Pindare Pythiques III (Citation non reproduite.)

  • Ce toit tranquille, où marchent des colombes,
  • Entre les pins palpite, entre les tombes ;
  • Midi le juste y compose de feux
  • La mer, la mer, toujours recommencée
  • Ô récompense après une pensée
  • Qu’un long regard sur le calme des dieux !
  • Quel pur travail de fins éclairs consume
  • Maint diamant d’imperceptible écume,
  • Et quelle paix semble se concevoir !
  • Quand sur l’abîme un soleil se repose,
  • Ouvrages purs d’une éternelle cause,
  • Le Temps scintille et le Songe est savoir.
  • Stable trésor, temple simple à Minerve,
  • Masse de calme, et visible réserve,
  • Eau sourcilleuse, OEil qui gardes en toi
  • Tant de sommeil sous un voile de flamme,
  • Ô mon silence !. . . Édifice dans l’âme,
  • Mais comble d’or aux mille tuiles, Toit !
  • Temple du Temps, qu’un seul soupir résume,
  • À ce point pur je monte et m’accoutume,
  • Tout entouré de mon regard marin ;
  • Et comme aux dieux mon offrande suprême,
  • La scintillation sereine sème
  • Sur l’altitude un dédain souverain.
  • Comme le fruit se fond en jouissance,
  • Comme en délice il change son absence
  • Dans une bouche où sa forme se meurt,
  • Je hume ici ma future fumée,
  • Et le ciel chante à l’âme consumée
  • Le changement des rives en rumeur.
  • Beau ciel, vrai ciel, regarde-moi qui change !
  • Après tant d’orgueil, après tant d’étrange
  • Oisiveté, mais pleine de pouvoir,
  • Je m’abandonne à ce brillant espace,
  • Sur les maisons des morts mon ombre passe
  • Qui m’apprivoise à son frêle mouvoir.
  • L’âme exposée aux torches du solstice,
  • Je te soutiens, admirable justice
  • De la lumière aux armes sans pitié !
  • Je te tends pure à ta place première,
  • Regarde-toi !. . . Mais rendre la lumière
  • Suppose d’ombre une morne moitié.
  • Ô pour moi seul, à moi seul, en moi-même,
  • Auprès d’un coeur, aux sources du poème,
  • Entre le vide et l’événement pur,
  • J’attends l’écho de ma grandeur interne,
  • Amère, sombre, et sonore citerne,
  • Sonnant dans l’âme un creux toujours futur !
  • Sais-tu, fausse captive des feuillages,
  • Golfe mangeur de ces maigres grillages,
  • Sur mes yeux clos, secrets éblouissants,
  • Quel corps me traîne à sa fin paresseuse,
  • Quel front l’attire à cette terre osseuse ?
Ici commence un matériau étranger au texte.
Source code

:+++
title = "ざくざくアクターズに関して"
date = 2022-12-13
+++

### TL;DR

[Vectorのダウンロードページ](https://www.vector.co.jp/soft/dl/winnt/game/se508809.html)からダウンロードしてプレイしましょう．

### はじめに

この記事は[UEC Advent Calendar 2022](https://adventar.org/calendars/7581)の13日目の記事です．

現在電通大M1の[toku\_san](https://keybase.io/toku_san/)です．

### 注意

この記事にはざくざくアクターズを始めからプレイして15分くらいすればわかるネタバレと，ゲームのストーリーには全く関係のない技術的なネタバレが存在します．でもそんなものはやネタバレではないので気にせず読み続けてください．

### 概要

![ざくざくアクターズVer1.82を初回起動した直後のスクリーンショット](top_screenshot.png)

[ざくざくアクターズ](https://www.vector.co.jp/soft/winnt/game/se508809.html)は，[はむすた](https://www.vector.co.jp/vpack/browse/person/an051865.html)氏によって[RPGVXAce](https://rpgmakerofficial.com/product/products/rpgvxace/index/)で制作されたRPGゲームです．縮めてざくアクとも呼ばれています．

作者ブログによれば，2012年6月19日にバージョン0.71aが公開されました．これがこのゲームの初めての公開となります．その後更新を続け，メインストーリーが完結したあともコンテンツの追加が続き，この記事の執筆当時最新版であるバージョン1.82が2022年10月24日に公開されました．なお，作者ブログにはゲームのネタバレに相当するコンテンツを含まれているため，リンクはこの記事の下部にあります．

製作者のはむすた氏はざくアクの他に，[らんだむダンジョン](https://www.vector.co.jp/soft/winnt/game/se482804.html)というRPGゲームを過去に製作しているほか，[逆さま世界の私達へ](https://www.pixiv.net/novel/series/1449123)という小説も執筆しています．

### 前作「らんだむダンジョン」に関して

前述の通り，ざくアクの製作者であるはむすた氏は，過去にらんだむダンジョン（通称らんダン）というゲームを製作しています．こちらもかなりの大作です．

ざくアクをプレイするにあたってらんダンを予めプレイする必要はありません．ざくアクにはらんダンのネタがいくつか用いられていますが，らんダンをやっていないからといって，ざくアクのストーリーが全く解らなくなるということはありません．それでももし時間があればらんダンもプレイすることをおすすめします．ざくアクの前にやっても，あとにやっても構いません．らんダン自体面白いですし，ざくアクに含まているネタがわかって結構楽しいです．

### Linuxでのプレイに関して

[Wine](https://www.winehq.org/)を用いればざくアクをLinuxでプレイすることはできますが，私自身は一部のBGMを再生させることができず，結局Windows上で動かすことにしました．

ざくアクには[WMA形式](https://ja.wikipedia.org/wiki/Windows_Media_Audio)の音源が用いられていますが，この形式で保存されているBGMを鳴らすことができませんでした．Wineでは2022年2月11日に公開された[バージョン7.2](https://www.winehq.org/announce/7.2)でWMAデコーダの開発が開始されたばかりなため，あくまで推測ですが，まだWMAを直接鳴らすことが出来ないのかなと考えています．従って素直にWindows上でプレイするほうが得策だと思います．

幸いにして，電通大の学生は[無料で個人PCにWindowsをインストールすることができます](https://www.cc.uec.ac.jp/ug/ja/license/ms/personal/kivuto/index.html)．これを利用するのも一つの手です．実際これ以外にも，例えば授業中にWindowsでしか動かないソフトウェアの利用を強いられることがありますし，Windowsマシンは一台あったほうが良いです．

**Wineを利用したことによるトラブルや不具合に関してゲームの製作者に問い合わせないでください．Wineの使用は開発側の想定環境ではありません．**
  • Une étincelle y pense à mes absents.
  • Fermé, sacré, plein d’un feu sans matière,
  • Fragment terrestre offert à la lumière,
  • Ce lieu me plaît, dominé de flambeaux,
  • Composé d’or, de pierre et d’arbres sombres,
  • Où tant de marbre est tremblant sur tant d’ombres ;
  • La mer fidèle y dort sur mes tombeaux !
  • Chienne splendide, écarte l’idolâtre !
  • Quand solitaire au sourire de pâtre,
  • Je pais longtemps, moutons mystérieux,
  • Le blanc troupeau de mes tranquilles tombes,
  • Éloignes-en les prudentes colombes,
  • Les songes vains, les anges curieux !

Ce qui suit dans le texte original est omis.